Fassihi: It scars you. To be honest with you, witnessing and watching so many horrendous stories, and also being at risk yourself, because Iraq is unprecedented for journalists, these risks and the security situation. So the combination of having to constantly talk to people who have terrible stories and document that and also be at risk yourself really is very traumatizing, and in an ongoing way, I think I also discuss in the book that it was very difficult to go through that.
And long after I left Iraq, every time somebody would say Iraq or talk about Iraq, I just couldn't stop - my throat would kind of get tight, and I felt like I wanted to cry. So it really - it was very emotional. You really can't separate yourself from something like that.
Tavis: So you can't separate yourself from something like that, to your point now. Can you separate yourself from the politics of it? You're a journalist covering this and you're supposed to cover it in, pardon the pun, a fair and balanced way. You separate yourself from your own personal political feelings about it.
Fassihi: Yes, I think that you can, because we're trained professionals. I think that you don't send laptops to war zones, you send human beings. And we form opinions, we are affected by what we see, we have emotions, but we've been trained very well, we know that when we're sitting down to write a story we have to represent both sides. We have to set aside our feelings, make sure we've talked to both sides and represent their view.

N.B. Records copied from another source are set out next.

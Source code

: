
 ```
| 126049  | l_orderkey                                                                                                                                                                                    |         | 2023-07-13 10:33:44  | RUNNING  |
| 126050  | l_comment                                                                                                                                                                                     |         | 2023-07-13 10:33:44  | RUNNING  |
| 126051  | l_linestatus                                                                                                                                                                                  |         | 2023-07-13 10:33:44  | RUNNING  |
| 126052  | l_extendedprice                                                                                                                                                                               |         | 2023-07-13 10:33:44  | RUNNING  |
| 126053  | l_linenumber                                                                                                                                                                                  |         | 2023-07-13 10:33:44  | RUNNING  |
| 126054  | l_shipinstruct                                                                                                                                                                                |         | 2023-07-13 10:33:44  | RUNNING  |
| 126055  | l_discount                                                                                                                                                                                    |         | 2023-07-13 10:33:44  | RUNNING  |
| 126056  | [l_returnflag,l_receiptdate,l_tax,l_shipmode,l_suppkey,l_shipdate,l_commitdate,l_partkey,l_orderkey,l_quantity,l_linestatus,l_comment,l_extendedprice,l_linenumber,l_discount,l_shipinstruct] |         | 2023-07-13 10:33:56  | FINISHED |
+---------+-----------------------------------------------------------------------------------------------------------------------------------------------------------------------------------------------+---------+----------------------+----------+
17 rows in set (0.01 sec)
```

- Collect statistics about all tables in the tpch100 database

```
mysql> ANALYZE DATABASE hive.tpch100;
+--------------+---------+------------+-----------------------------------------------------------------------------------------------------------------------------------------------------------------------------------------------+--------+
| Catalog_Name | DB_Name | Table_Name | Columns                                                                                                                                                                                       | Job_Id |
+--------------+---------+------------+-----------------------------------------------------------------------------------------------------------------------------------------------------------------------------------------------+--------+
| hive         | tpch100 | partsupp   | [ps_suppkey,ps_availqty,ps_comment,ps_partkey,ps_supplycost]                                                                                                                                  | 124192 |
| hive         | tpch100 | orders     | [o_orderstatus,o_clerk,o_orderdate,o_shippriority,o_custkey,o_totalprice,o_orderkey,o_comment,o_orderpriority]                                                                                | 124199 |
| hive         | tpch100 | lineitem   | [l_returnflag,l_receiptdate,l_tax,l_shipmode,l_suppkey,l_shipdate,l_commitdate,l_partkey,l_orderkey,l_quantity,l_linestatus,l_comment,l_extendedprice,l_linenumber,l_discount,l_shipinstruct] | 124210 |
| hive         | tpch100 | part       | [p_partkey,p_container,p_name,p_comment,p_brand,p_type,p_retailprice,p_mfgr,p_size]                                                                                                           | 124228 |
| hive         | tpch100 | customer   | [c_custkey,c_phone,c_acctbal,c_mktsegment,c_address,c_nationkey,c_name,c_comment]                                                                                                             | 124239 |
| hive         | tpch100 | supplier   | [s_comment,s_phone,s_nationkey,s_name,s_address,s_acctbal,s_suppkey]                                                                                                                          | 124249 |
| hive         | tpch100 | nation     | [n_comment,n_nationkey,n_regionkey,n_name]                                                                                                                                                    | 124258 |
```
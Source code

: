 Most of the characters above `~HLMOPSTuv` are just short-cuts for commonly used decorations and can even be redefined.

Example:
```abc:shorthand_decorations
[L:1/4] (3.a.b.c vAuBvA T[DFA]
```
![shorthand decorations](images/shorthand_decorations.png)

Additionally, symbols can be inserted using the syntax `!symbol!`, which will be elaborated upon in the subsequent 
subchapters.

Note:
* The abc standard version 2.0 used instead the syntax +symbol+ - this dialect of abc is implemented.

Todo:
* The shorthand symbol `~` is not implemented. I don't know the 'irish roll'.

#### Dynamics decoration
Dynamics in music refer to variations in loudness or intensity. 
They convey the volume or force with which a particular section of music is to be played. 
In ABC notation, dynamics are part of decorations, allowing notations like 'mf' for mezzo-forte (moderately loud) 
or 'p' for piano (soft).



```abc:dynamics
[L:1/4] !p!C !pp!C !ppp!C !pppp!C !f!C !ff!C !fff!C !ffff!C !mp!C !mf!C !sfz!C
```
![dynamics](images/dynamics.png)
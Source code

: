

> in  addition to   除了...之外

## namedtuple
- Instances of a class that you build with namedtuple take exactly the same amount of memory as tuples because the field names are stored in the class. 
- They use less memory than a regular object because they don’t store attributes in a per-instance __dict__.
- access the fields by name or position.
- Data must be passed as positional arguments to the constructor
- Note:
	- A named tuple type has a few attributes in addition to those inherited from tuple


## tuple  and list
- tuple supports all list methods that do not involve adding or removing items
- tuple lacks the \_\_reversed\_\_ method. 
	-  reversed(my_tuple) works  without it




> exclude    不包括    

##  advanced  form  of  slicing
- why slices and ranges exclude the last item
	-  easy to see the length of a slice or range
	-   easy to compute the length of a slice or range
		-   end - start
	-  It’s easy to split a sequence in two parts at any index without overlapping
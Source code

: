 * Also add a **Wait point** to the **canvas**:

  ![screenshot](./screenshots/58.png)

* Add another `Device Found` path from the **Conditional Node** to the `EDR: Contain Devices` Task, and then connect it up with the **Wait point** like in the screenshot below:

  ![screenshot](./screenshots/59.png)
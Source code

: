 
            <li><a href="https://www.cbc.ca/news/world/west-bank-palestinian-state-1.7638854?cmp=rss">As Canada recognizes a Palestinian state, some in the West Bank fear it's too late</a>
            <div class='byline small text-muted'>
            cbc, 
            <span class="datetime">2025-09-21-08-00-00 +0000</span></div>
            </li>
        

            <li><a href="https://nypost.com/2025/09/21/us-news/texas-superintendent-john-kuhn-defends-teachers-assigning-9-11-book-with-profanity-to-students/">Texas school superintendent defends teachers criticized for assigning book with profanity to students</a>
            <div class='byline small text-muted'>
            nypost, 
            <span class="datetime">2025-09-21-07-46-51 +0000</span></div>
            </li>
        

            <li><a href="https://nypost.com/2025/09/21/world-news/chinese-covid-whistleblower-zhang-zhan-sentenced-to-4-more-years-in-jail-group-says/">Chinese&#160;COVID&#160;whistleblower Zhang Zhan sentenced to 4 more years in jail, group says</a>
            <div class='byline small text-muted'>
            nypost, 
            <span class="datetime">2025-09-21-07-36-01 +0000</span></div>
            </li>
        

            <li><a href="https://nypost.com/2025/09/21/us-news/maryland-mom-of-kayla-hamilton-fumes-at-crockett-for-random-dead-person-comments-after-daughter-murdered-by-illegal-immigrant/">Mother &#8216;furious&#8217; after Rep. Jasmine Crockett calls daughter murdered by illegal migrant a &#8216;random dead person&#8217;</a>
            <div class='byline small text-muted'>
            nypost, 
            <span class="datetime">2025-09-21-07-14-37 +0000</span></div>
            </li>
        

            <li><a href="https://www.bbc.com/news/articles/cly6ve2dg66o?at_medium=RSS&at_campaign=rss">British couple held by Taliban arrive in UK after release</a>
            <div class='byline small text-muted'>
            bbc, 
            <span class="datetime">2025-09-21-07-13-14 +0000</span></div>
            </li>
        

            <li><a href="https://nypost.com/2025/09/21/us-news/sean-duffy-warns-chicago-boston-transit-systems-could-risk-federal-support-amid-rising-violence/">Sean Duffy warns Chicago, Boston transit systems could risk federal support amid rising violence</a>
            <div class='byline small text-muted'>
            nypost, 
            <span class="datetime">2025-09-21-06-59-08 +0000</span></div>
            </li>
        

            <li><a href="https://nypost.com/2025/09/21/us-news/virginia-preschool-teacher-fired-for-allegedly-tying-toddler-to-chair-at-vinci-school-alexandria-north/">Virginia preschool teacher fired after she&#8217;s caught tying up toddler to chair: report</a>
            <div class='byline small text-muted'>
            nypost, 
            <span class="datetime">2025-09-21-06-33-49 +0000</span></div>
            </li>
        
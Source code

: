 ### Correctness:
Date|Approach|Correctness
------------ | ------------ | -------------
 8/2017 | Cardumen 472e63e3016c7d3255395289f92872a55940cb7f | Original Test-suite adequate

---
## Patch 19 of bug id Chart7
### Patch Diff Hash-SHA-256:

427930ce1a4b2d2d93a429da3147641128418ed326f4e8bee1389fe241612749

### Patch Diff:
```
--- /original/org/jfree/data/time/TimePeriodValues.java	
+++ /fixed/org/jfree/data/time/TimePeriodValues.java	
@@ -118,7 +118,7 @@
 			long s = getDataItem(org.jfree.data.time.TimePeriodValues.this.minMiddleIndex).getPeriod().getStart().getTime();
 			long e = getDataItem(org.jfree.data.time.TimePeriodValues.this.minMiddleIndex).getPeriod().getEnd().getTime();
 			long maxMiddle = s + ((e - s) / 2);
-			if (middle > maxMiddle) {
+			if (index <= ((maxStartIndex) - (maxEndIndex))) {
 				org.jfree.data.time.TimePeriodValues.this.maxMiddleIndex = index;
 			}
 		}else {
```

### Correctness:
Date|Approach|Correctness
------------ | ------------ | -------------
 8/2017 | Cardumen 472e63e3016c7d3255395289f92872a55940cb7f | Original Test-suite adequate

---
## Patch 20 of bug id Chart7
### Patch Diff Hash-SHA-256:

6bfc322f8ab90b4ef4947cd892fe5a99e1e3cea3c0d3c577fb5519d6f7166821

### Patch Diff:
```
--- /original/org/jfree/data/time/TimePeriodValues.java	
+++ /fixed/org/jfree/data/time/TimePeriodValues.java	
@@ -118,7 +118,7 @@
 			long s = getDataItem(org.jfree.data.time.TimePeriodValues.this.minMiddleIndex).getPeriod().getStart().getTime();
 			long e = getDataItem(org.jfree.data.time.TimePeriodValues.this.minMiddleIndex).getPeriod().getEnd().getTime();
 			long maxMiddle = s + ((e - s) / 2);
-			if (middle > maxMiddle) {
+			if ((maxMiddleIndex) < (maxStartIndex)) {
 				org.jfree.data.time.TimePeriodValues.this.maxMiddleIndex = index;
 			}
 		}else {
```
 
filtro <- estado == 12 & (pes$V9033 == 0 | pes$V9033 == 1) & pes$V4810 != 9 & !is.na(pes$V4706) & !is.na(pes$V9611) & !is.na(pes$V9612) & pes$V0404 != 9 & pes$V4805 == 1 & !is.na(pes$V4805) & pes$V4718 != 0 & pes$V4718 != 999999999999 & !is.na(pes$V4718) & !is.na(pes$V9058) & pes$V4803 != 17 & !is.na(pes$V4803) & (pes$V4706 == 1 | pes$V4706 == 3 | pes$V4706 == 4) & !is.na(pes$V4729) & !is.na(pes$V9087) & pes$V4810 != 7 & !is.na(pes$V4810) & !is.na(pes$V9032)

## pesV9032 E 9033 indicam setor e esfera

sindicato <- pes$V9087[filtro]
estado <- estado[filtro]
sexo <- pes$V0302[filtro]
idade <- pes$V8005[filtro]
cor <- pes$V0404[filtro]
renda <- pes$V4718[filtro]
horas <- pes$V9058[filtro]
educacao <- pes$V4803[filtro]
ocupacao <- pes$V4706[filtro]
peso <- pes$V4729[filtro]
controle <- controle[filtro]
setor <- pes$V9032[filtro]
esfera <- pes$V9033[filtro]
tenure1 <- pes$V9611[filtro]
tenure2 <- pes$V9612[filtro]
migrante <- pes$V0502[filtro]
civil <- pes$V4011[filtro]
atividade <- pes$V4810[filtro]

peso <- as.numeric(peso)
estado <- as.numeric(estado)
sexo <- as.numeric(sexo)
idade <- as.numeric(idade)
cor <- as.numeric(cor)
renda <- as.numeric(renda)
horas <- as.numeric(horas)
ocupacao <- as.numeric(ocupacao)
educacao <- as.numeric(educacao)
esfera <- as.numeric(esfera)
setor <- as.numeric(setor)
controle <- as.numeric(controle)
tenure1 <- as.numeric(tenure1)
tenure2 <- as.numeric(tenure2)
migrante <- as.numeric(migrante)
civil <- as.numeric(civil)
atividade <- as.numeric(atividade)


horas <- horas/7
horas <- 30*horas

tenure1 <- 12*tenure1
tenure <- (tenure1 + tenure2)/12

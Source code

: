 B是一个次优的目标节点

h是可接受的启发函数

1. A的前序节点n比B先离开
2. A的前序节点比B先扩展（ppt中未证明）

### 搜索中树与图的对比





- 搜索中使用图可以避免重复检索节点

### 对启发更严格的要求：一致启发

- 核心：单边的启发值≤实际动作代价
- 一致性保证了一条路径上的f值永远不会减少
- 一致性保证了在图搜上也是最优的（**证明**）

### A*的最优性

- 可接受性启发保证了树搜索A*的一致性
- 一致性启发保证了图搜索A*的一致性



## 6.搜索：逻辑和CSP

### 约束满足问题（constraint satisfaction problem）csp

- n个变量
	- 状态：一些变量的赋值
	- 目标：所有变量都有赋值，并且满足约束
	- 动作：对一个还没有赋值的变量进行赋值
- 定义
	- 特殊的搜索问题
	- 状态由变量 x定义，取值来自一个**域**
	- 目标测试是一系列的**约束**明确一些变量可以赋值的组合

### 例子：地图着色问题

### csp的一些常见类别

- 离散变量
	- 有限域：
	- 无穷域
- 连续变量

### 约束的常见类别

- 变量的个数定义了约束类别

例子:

There's also a very strict editorial process. Your editors check out your stories, they make sure that they're balanced, they check everything. So I think as the "Journal" mentioned, my editors came out and supported me when the email came out, that the stories that I published did not have my opinion in them - they were fair and balanced.
Tavis: Let me ask, finally, at the risk of sounding sexist, there were, in this war, because we have been told this by the media who profiled this for us from Farnaz - I can do a long list of people - Laura Logan, all kinds of folks - there are a number of women who increasingly are covering wars, and this Iraq war has been covered by a lot of women for a lot of the major networks, a lot of the major papers.
Is there a - how do I ask this? Is there a womanist angle, a womanist formulation about covering this particular war that I'm missing or that I should have raised?
Fassihi: I think that in this war and in the Middle East, it's actually an asset to be a woman because it's a very traditional society, and the men don't often give you access to their wives or to their family if you're a male reporter. So I think having a woman perspective on the ground was very important because it allowed us access to people's homes.
And also, you could speak more candidly, and I think the stories that many other female reporters have been writing have mainly focused on the human side of war.
Tavis: Would you want to do this again if something - not that I'm trying to find another war for you to go to, (laughter) but - or spend more of my tax money supporting one - but that said, would you go through this experience again?
Fassihi: Maybe. It would depend on the circumstances, but covering a war is also very interesting. You have a first seat to witness history and to document it, and there's also a lot of responsibility attached to it. In Iraq, journalists are really the only independent observers. If they weren't there, you would only have the military on the government's side.
Tavis: Well, in that case, I'm glad you were there. Better you than me.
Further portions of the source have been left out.